Xproofs: New Aggregatable and Maintainable Matrix Commitment with Optimal Proof Size

Abstract

Vector Commitment (VC) enables one to commit to a vector, and then the element at a specific position can be opened, with proof of consistency to the initial commitment. VC is a powerful primitive with various applications, including stateless cryptocurrencies. Recently, matrix commitment Matproofs (Liu and Zhang CCS 2022), as an extension of VC, has been proposed to reduce the communication and computation complexity of VC-based cryptocurrencies. However, Matproofs requires linear-sized public parameters, and the aggregated proof size may also increase linearly with the number of individual proofs aggregated.
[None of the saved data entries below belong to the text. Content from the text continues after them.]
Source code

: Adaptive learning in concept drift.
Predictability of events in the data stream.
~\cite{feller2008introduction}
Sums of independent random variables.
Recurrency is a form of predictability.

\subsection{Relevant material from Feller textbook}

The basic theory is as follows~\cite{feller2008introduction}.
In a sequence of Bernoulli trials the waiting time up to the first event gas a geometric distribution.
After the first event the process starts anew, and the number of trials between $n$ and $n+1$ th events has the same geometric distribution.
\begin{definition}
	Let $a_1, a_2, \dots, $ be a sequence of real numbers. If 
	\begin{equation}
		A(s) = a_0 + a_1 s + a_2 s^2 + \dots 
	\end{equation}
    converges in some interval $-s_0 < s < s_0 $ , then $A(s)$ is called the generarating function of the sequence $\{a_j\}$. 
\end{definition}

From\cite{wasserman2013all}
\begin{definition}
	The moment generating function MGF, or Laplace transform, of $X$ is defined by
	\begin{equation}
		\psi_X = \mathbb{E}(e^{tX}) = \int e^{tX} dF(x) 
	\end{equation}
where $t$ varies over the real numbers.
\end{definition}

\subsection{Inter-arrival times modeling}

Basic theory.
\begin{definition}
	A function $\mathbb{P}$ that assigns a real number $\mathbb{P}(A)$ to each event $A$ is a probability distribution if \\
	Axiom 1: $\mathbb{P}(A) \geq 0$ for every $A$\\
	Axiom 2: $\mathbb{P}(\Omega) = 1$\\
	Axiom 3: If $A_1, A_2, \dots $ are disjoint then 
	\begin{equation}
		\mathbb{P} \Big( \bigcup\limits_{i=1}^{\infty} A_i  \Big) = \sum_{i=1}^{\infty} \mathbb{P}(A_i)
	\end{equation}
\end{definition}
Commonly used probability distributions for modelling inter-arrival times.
Additionally, the proof updating process involves the third party, known as Proof-Serving Nodes (PSNs), which leads to extra storage and communication overhead. In this paper, we first propose a multi-dimensional variant of matrix commitment and construct a new matrix commitment scheme for two-dimensional matrix, called 2D-Xproofs, which achieves optimal aggregated proof size without using PSNs. Furthermore, we present a highly maintainable three-dimensional scheme, 3D-Xproofs, which updates all proofs within time sublinear in the size of the committed matrix without PSNs' assistance. More generally, we could further increase the matrix dimensionality to achieve more efficient proof updates. Finally, we demonstrate the security of our schemes, showing that both schemes are position binding. We also implement both schemes, and the results indicate that our schemes enjoy constant-sized aggregated proofs and sublinear-sized public parameters, and the proof update time in 3D-Xproofs is $2.5\times$ faster than Matproofs.